Fun Home by Alison Bechdel
Boston : Houghton Mifflin, 2007.
232 p. : chiefly ill., maps ; 24 cm.
Alison Bechdel has been creating comics for many years for her syndicated Dykes to Watch Out For which has a small but significant following. Her book Fun Home, which had both popular and critical success is likely to bring her work to a much wider audience - something she apparently was not prepared for.
The praise for this work - which calls to mind another standout graphic novel Stitches - is well deserved. It is a rich memoir/graphic novel which is subtle and nuanced as it tells the story of Bechdel's complex, rich, and troubled family of origin - led by parents whose frustrated dreams and repressed sexuality created an intense environment of simmering anger and emotional detachment.
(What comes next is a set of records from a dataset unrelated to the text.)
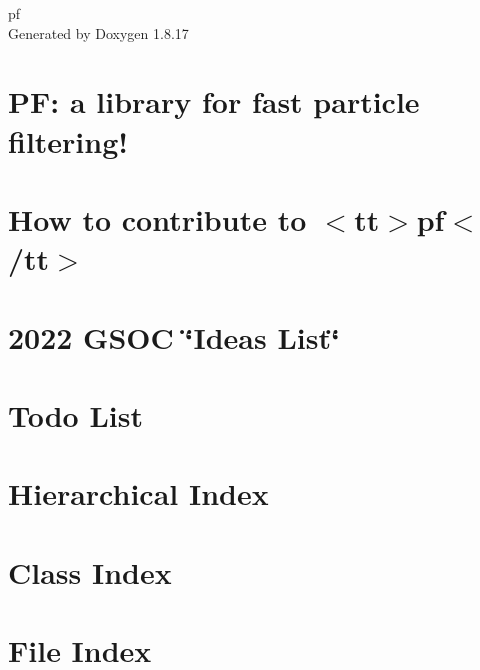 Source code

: \let\mypdfximage\pdfximage\def\pdfximage{\immediate\mypdfximage}\documentclass[twoside]{book}
\newcommand{\+}{\discretionary{\mbox{\scriptsize$\hookleftarrow$}}{}{}}
\newcommand{\clearemptydoublepage}{%
  \newpage{\pagestyle{empty}\cleardoublepage}%
}
\begin{document}
\hypersetup{pageanchor=false,
             bookmarksnumbered=true,
             pdfencoding=unicode
            }
\begin{titlepage}
\vspace*{7cm}
\begin{center}%
{\Large pf }\\
\vspace*{1cm}
{\large Generated by Doxygen 1.8.17}\\
\end{center}
\end{titlepage}
\clearemptydoublepage
{}
\tableofcontents
\clearemptydoublepage
{}
\hypersetup{pageanchor=true}

\chapter{PF\+: a library for fast particle filtering!}
\label{index}\hypertarget{index}{}
\chapter{How to contribute to $<$tt$>$pf$<$/tt$>$}
\label{md_CONTRIBUTING}

\chapter{2022 G\+S\+OC \char`\"{}\+Ideas List\char`\"{}}
\label{md_ideas_list}

\chapter{Todo List}
\label{todo}

\chapter{Hierarchical Index}

\chapter{Class Index}

\chapter{File Index}

\end{document}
The amazing thing about Fun Home is that in addition to illustrating the conflicts and tensions in her home, Bechdel is able to convey what a rich and tangled upbringing she had. Her father and mother were both aspiring intellectuals/artists and much of the power of her work lies in her ambivalence toward the legacy of her family - and her refusal to either condemn or condone the shortcomings of her parents. Her memoir also deserves praise the ways in which it circles around themes and events the story instead of following a singular straightforward narrative and the ways in which she finds echos of her upbringing in film, myths and novels.
I would highly recommend this graphic novel to students who are interested in a multi-layered, complex coming of age stories and family stories dealing with secrets, conflict and even death - since her father's apparent suicide (possibly an accident) is at the heart of this fine work. The novel does deal with some mature emotional and sexual issues, so it might not be suitable for immature readers.